*PROBLEM DETAILS*: Find the lines of the records in which the word "asdfawertqeart" appears and report how many there are, as a number alone.
-----
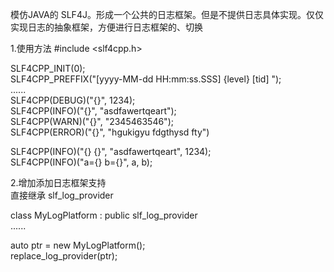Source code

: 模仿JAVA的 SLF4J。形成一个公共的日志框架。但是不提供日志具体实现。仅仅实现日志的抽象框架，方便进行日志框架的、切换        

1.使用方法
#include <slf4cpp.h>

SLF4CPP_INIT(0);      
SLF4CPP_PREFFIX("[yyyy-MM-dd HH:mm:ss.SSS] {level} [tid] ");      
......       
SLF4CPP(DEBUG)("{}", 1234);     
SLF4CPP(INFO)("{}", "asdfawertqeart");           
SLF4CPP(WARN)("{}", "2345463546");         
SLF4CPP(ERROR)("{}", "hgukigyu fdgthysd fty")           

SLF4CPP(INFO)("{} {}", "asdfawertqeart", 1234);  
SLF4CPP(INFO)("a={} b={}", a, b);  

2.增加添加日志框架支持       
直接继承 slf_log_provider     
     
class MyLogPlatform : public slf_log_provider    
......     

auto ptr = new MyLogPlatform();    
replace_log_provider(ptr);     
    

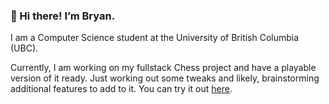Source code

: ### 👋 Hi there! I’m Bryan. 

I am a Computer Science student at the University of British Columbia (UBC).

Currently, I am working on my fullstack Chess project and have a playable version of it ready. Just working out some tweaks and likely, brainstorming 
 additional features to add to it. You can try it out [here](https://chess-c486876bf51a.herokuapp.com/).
-----
*RESPONSE BELOW*: 2